アルクは追い込まれていた。
突然現れた助けを求める女性に応えたのはいいが、敵は泣く子も黙るフェンリル二体。
バカなオークよりも段違いに俊敏でよほど厄介な相手だった。

一頭が正面から襲いかかってくると、アルクは不安定な雪面でもなんとか避けて懐に潜り込み、上手く腹に突き刺してカウンターに成功。
しかし体勢が悪いまますぐに立て直せず、無防備な右腕をもう一頭に思いっきり噛みつかれた。
満足に握れなくなった利き腕を諦めて左手で剣を握り、獰猛な魔獣と相対す。
背後に神に祈りを捧げる女性がいる以上、尻尾巻いて逃げるわけにはいかなかった。
戦闘力が半減した状態で果たして勝てるのか。
その時、背後から忍び寄っていたウェンヌが何も気づいていないフェンリルの脳天に丸太を振り下ろし、一発で仕留めたのだった。

駆けつけてくれたウェンヌに強がって女性を介抱するよう頼むアルクは、右腕が洒落にならないほどじゃなくても、マハトの力が自身の肉体を強化してくれないことに歯痒さを感じた。
その時、二体目を仕留めたウェンヌが不穏な気配を感じ取ると、やがて呻り声が近づいて来た。
最初の二頭は単なる斥候的ポジションだったらしく、10頭以上はいるフェンリルの群れが現れた。
アルクはまた絶望に戦慄き出した女性を連れて逃げろとウェンヌに指示するが、愛しのご主人様をおいて逃げるなど一線を越えた侍従の名折れ。
最早アルクより遥かに強い戦力で助太刀しようと思ったが、さっきまで軽々持ち上げられてた丸太が全く上げられなくなっていた。
ウェンヌのマハトも最悪のタイミングで切れてしまい、いよいよアルク一行は死を覚悟しなければならなくなった。

一般女性とメイドと手負いの少年剣士一人。
策もなく、フェンリルがじりじりと距離を詰めてきたその時、更に獣たちの後ろから一人の女性が近づいてきた。
命知らずな行為を何でもないようにする女性に当然フェンリルたちは襲いかかるが、彼女は目にも止まらぬ速さで一頭を薙ぎ払った。
集団で襲いかかられても、自然の脅威のような雪の魔法を行使し、フェンリルの群れを一網打尽にしたのだった。
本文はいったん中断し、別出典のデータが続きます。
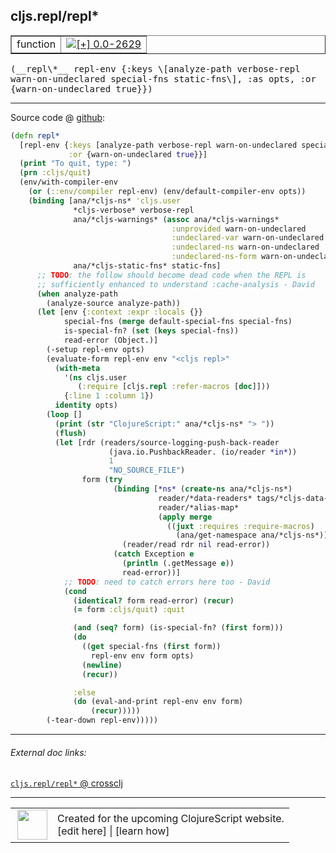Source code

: ## cljs.repl/repl\*



 <table border="1">
<tr>
<td>function</td>
<td><a href="https://github.com/cljsinfo/cljs-api-docs/tree/0.0-2629"><img valign="middle" alt="[+] 0.0-2629" title="Added in 0.0-2629" src="https://img.shields.io/badge/+-0.0--2629-lightgrey.svg"></a> </td>
</tr>
</table>


 <samp>
(__repl\*__ repl-env {:keys \[analyze-path verbose-repl warn-on-undeclared special-fns static-fns\], :as opts, :or {warn-on-undeclared true}})<br>
</samp>

---







Source code @ [github](https://github.com/clojure/clojurescript/blob/r2665/src/clj/cljs/repl.clj#L259-L322):

```clj
(defn repl*
  [repl-env {:keys [analyze-path verbose-repl warn-on-undeclared special-fns static-fns] :as opts
             :or {warn-on-undeclared true}}]
  (print "To quit, type: ")
  (prn :cljs/quit)
  (env/with-compiler-env
    (or (::env/compiler repl-env) (env/default-compiler-env opts))
    (binding [ana/*cljs-ns* 'cljs.user
              *cljs-verbose* verbose-repl
              ana/*cljs-warnings* (assoc ana/*cljs-warnings*
                                    :unprovided warn-on-undeclared
                                    :undeclared-var warn-on-undeclared
                                    :undeclared-ns warn-on-undeclared
                                    :undeclared-ns-form warn-on-undeclared)
              ana/*cljs-static-fns* static-fns]
      ;; TODO: the follow should become dead code when the REPL is
      ;; sufficiently enhanced to understand :cache-analysis - David
      (when analyze-path
        (analyze-source analyze-path))
      (let [env {:context :expr :locals {}}
            special-fns (merge default-special-fns special-fns)
            is-special-fn? (set (keys special-fns))
            read-error (Object.)]
        (-setup repl-env opts)
        (evaluate-form repl-env env "<cljs repl>"
          (with-meta
            '(ns cljs.user
               (:require [cljs.repl :refer-macros [doc]]))
            {:line 1 :column 1})
          identity opts)
        (loop []
          (print (str "ClojureScript:" ana/*cljs-ns* "> "))
          (flush)
          (let [rdr (readers/source-logging-push-back-reader
                      (java.io.PushbackReader. (io/reader *in*))
                      1
                      "NO_SOURCE_FILE")
                form (try
                       (binding [*ns* (create-ns ana/*cljs-ns*)
                                 reader/*data-readers* tags/*cljs-data-readers*
                                 reader/*alias-map*
                                 (apply merge
                                   ((juxt :requires :require-macros)
                                     (ana/get-namespace ana/*cljs-ns*)))]
                         (reader/read rdr nil read-error))
                       (catch Exception e
                         (println (.getMessage e))
                         read-error))]
            ;; TODO: need to catch errors here too - David
            (cond
              (identical? form read-error) (recur)
              (= form :cljs/quit) :quit

              (and (seq? form) (is-special-fn? (first form)))
              (do
                ((get special-fns (first form))
                  repl-env env form opts)
                (newline)
                (recur))

              :else
              (do (eval-and-print repl-env env form)
                  (recur)))))
        (-tear-down repl-env)))))
```

<!--
Repo - tag - source tree - lines:

 <pre>
clojurescript @ r2665
└── src
    └── clj
        └── cljs
            └── <ins>[repl.clj:259-322](https://github.com/clojure/clojurescript/blob/r2665/src/clj/cljs/repl.clj#L259-L322)</ins>
</pre>

-->

---



###### External doc links:

[`cljs.repl/repl*` @ crossclj](http://crossclj.info/fun/cljs.repl/repl*.html)<br>

---

 <table>
<tr><td>
<img valign="middle" align="right" width="48px" src="http://i.imgur.com/Hi20huC.png">
</td><td>
Created for the upcoming ClojureScript website.<br>
[edit here] | [learn how]
</td></tr></table>

[edit here]:https://github.com/cljsinfo/cljs-api-docs/blob/master/cljsdoc/cljs.repl_replSTAR.cljsdoc
[learn how]:https://github.com/cljsinfo/cljs-api-docs/wiki/cljsdoc-files

<!--

This information was too distracting to show to readers, but I'll leave it
commented here since it is helpful to:

- pretty-print the data used to generate this document
- and show how to retrieve that data



The API data for this symbol:

```clj
{:ns "cljs.repl",
 :name "repl*",
 :type "function",
 :signature ["[repl-env {:keys [analyze-path verbose-repl warn-on-undeclared special-fns static-fns], :as opts, :or {warn-on-undeclared true}}]"],
 :source {:code "(defn repl*\n  [repl-env {:keys [analyze-path verbose-repl warn-on-undeclared special-fns static-fns] :as opts\n             :or {warn-on-undeclared true}}]\n  (print \"To quit, type: \")\n  (prn :cljs/quit)\n  (env/with-compiler-env\n    (or (::env/compiler repl-env) (env/default-compiler-env opts))\n    (binding [ana/*cljs-ns* 'cljs.user\n              *cljs-verbose* verbose-repl\n              ana/*cljs-warnings* (assoc ana/*cljs-warnings*\n                                    :unprovided warn-on-undeclared\n                                    :undeclared-var warn-on-undeclared\n                                    :undeclared-ns warn-on-undeclared\n                                    :undeclared-ns-form warn-on-undeclared)\n              ana/*cljs-static-fns* static-fns]\n      ;; TODO: the follow should become dead code when the REPL is\n      ;; sufficiently enhanced to understand :cache-analysis - David\n      (when analyze-path\n        (analyze-source analyze-path))\n      (let [env {:context :expr :locals {}}\n            special-fns (merge default-special-fns special-fns)\n            is-special-fn? (set (keys special-fns))\n            read-error (Object.)]\n        (-setup repl-env opts)\n        (evaluate-form repl-env env \"<cljs repl>\"\n          (with-meta\n            '(ns cljs.user\n               (:require [cljs.repl :refer-macros [doc]]))\n            {:line 1 :column 1})\n          identity opts)\n        (loop []\n          (print (str \"ClojureScript:\" ana/*cljs-ns* \"> \"))\n          (flush)\n          (let [rdr (readers/source-logging-push-back-reader\n                      (java.io.PushbackReader. (io/reader *in*))\n                      1\n                      \"NO_SOURCE_FILE\")\n                form (try\n                       (binding [*ns* (create-ns ana/*cljs-ns*)\n                                 reader/*data-readers* tags/*cljs-data-readers*\n                                 reader/*alias-map*\n                                 (apply merge\n                                   ((juxt :requires :require-macros)\n                                     (ana/get-namespace ana/*cljs-ns*)))]\n                         (reader/read rdr nil read-error))\n                       (catch Exception e\n                         (println (.getMessage e))\n                         read-error))]\n            ;; TODO: need to catch errors here too - David\n            (cond\n              (identical? form read-error) (recur)\n              (= form :cljs/quit) :quit\n\n              (and (seq? form) (is-special-fn? (first form)))\n              (do\n                ((get special-fns (first form))\n                  repl-env env form opts)\n                (newline)\n                (recur))\n\n              :else\n              (do (eval-and-print repl-env env form)\n                  (recur)))))\n        (-tear-down repl-env)))))",
          :title "Source code",
          :repo "clojurescript",
          :tag "r2665",
          :filename "src/clj/cljs/repl.clj",
          :lines [259 322]},
 :full-name "cljs.repl/repl*",
 :full-name-encode "cljs.repl_replSTAR",
 :history [["+" "0.0-2629"]]}

```

Retrieve the API data for this symbol:

```clj
;; from Clojure REPL
(require '[clojure.edn :as edn])
(-> (slurp "https://raw.githubusercontent.com/cljsinfo/cljs-api-docs/catalog/cljs-api.edn")
    (edn/read-string)
    (get-in [:symbols "cljs.repl/repl*"]))
```

-->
その魔法騎士の顔がはっきり見えてくると、怯えていた女性は安堵に打ち震え、英雄を待ち侘びたように手を伸ばした。
それをすり抜け、何人もの兵士が駆け寄り、粛々とアルクとウェンヌを取り囲んだ。
命を救ってもらいはしたが、フェンリルの比ではない厄介そうな相手と対峙することになったアルク。
命の恩人か、はたまた旅を邪魔する脅威となるか。
魔法騎士はゴーチェ白虎騎士団団長のキャシア・ウェスキーと名乗った。

感想
終末のハーレムファンタジア15話でした。
付き合いは短くても、もう結構呼吸が合っている感じですね。
助けた中から回復役が仲間に加わるのか、知る人ぞ知る有名人が加わるのか、ポンコツ風でも実力は確かなドジっ子が加わるのか。
キャシア率いる白虎騎士団は、全員が女性で構成されてそうで期待が高まります。